With both ends included, repeat exactly the lines of the entries below from the one containing "sudo apt-get dist-upgrade" down to the one containing "In this case", and no others.

----------------

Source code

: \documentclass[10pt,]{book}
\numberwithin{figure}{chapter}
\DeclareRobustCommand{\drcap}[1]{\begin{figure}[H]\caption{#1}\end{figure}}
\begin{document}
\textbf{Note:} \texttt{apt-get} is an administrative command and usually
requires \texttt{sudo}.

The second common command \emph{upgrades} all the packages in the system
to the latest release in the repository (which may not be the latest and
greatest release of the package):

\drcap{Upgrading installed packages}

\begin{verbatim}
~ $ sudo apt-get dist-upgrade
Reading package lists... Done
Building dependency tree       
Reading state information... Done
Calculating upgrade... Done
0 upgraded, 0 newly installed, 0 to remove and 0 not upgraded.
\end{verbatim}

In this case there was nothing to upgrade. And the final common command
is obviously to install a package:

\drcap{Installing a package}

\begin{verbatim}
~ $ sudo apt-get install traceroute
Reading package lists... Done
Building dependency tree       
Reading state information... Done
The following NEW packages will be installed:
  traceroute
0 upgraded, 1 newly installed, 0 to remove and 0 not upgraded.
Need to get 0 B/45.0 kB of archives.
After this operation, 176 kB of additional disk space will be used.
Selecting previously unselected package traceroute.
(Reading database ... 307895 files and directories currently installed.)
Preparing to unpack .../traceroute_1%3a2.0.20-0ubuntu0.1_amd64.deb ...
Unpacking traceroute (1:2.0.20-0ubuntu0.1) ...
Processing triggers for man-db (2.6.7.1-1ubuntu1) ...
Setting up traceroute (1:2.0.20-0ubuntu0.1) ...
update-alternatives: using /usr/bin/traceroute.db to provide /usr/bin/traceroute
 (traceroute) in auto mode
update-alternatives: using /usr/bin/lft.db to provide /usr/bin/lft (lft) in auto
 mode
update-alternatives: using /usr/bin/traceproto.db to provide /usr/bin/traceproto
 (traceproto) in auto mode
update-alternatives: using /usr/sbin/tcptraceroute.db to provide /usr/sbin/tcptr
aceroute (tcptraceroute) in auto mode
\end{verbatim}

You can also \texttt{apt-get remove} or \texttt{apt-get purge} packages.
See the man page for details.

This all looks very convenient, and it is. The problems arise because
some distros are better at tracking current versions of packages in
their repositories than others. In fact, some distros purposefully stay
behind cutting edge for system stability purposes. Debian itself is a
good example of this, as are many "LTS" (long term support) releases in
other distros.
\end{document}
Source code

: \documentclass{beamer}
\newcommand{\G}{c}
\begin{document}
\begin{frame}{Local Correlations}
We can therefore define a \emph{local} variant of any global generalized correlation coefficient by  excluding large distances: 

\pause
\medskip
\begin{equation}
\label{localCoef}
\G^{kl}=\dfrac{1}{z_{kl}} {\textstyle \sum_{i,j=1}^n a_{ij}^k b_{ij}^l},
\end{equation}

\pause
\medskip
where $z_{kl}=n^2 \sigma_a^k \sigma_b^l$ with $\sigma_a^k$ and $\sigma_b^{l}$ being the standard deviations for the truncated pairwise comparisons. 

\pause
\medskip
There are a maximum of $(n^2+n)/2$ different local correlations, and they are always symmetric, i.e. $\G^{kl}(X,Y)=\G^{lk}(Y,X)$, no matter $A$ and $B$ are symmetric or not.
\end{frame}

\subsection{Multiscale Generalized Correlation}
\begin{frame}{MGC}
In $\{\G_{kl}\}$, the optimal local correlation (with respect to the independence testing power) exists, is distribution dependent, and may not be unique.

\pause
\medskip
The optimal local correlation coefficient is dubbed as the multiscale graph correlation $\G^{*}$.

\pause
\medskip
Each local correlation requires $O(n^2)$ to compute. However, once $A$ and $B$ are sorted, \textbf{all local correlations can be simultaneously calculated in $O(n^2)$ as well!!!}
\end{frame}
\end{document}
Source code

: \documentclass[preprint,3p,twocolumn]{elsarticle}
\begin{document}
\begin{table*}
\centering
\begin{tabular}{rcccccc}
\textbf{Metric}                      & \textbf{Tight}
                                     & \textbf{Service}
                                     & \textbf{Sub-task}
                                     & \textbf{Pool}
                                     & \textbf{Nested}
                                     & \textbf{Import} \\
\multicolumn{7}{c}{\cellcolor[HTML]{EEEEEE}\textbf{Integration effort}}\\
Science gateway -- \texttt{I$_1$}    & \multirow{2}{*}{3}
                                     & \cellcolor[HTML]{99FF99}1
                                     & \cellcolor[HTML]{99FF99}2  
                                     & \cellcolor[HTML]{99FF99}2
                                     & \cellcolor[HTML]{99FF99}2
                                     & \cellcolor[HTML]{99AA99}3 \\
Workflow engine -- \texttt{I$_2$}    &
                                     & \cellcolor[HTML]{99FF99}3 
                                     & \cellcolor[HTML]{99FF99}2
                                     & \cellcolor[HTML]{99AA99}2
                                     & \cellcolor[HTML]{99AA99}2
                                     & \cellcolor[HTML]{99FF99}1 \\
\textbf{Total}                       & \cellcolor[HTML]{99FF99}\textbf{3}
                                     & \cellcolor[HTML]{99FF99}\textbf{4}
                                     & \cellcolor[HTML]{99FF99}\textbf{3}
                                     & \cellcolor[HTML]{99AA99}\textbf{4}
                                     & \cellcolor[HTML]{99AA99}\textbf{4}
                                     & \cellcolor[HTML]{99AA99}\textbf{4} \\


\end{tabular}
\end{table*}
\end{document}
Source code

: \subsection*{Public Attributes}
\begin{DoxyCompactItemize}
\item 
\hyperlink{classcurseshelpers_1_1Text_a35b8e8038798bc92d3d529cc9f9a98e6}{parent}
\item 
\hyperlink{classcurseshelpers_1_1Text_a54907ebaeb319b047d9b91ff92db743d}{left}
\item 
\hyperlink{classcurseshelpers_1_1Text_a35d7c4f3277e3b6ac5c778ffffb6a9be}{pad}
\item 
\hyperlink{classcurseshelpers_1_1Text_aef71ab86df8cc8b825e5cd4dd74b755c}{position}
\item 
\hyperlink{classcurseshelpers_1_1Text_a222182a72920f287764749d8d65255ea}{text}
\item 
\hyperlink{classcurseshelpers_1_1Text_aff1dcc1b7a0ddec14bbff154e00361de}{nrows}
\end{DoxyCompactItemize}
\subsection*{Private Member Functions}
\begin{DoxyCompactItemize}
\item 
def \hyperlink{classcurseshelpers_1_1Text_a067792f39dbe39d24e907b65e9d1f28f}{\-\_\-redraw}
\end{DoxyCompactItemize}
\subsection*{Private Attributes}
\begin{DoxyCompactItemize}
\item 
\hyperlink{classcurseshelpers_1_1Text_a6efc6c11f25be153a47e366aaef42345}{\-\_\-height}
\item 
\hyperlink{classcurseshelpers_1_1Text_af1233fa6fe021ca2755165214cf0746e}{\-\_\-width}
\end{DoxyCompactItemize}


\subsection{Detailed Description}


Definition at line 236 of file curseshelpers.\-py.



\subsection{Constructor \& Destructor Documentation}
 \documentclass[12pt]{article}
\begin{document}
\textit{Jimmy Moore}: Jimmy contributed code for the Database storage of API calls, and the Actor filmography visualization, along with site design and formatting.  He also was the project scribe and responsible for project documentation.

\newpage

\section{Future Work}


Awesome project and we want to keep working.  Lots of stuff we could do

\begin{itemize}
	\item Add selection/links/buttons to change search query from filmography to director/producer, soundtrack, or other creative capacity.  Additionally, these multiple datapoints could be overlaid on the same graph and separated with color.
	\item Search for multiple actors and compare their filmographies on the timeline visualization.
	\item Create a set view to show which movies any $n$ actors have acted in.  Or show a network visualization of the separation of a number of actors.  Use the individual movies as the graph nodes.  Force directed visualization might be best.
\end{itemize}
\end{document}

----------------

* Response area:
~ $ sudo apt-get dist-upgrade
Reading package lists... Done
Building dependency tree       
Reading state information... Done
Calculating upgrade... Done
0 upgraded, 0 newly installed, 0 to remove and 0 not upgraded.
\end{verbatim}

In this case there was nothing to upgrade. And the final common command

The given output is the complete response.